Started by glendymeow
almost 16 years ago
Posts: 8
Member since: Dec 2009
Discussion about
I started looking at apt since Nov 2009, finally find this apartment I wanted and completed board package on 3/8 which include signed lease. Was interviewed last Wed with no issues, told by Board president I can move in on Friday. Friday afternoon got the call from my realtor mentioning complications - The coop is requiring the mortgage bank either to approve the sublease in writing, or... [more]
Response by kylewest
almost 16 years ago
Posts: 4455
Member since: Aug 2007

What this boils down to is you want specific performance on the contract--that is, that the lease be honored and you can move in. Ain't gonna happen. Surely you aren't going to realistically pursue enforcing this in court due to the time, expense and limited benefit months or more down the road. If you are, you'll have to live somewhere while that process takes place and by then would you really want to move again if you were somehow to "win"? There is no way for this to play out in your favor if the coop and owner don't want it to IMO.

I can't see how you would ever win the "opportunity cost on apartments as rents going higher" since we aren't talking about a process that did not go on long enough for rents to substantively change or for you to be meaningfully damaged by detrimentally relying on the seller's promises, and if you aren't moving your moving costs are likely limited to loss of a deposit. I guess you can sue in small claims court (although I'm not certain because I don't know if the fact that RE or landlord/tenant is involved changes the court you have to bring the action in).

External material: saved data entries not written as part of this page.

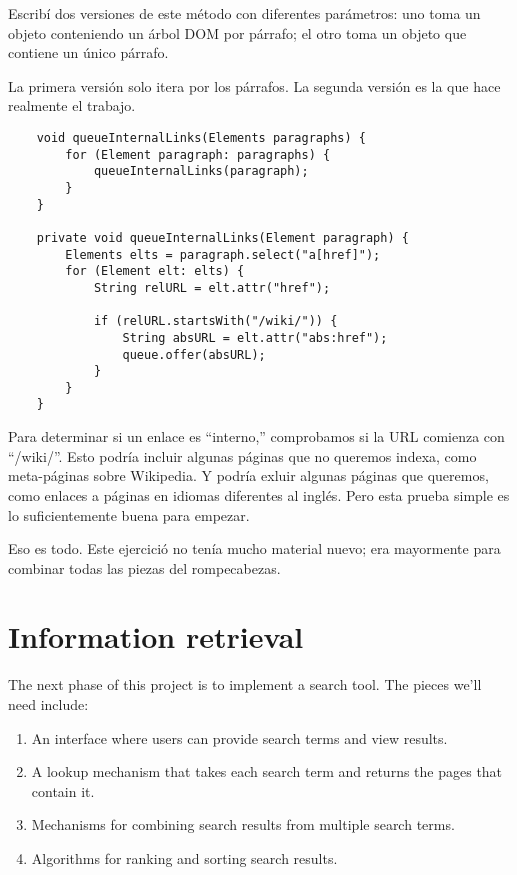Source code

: \documentclass[12pt]{book}
\theoremstyle{exercise}
\begin{document}

Escribí dos versiones de este método con diferentes parámetros: uno
toma un objeto  conteniendo un árbol DOM por párrafo;
el otro toma un objeto  que contiene un único párrafo.


La primera versión solo itera por los párrafos. La segunda versión es
la que hace realmente el trabajo.

\begin{verbatim}
    void queueInternalLinks(Elements paragraphs) {
        for (Element paragraph: paragraphs) {
            queueInternalLinks(paragraph);
        }
    }

    private void queueInternalLinks(Element paragraph) {
        Elements elts = paragraph.select("a[href]");
        for (Element elt: elts) {
            String relURL = elt.attr("href");

            if (relURL.startsWith("/wiki/")) {
                String absURL = elt.attr("abs:href");
                queue.offer(absURL);
            }
        }
    }
\end{verbatim}


Para determinar si un enlace es ``interno,'' comprobamos si la URL
comienza con ``/wiki/''. Esto podría incluir algunas páginas que no queremos
indexa, como meta-páginas sobre Wikipedia. Y podría exluir algunas páginas
que queremos, como enlaces a páginas en idiomas diferentes al inglés. Pero esta
prueba simple es lo suficientemente buena para empezar.


Eso es todo. Este ejercició no tenía mucho material nuevo; era mayormente
para combinar todas las piezas del rompecabezas.


\section{Information retrieval}
\label{information-retrieval}


The next phase of this project is to implement a search tool. The pieces
we'll need include:

\begin{enumerate}

\item
  An interface where users can provide search terms and view results.

\item
  A lookup mechanism that takes each search term and returns the pages
  that contain it.

\item
  Mechanisms for combining search results from multiple search terms.

\item
  Algorithms for ranking and sorting search results.

\end{enumerate}
\end{document}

FWIW, you may write a letter asking the owner to return your application fee, cost of credit check, loss of moving deposit if any with the moving company and explaining that if s/he fails to do so within 72 hours you will file a claim against them and the coop within the week. This would possibly be a headache the owner doesn't want if s/he is attempting to sell and wants all to go easy with the board. And if the owner refuses, then by all means file the action--you don't need a lawyer in small claims court and all it takes is your willingness to devote the time to showing up and waiting in lines, etc. a few times.

These are my thoughts as I read your post--not legal advice. For legal advice you need to consult an attorney.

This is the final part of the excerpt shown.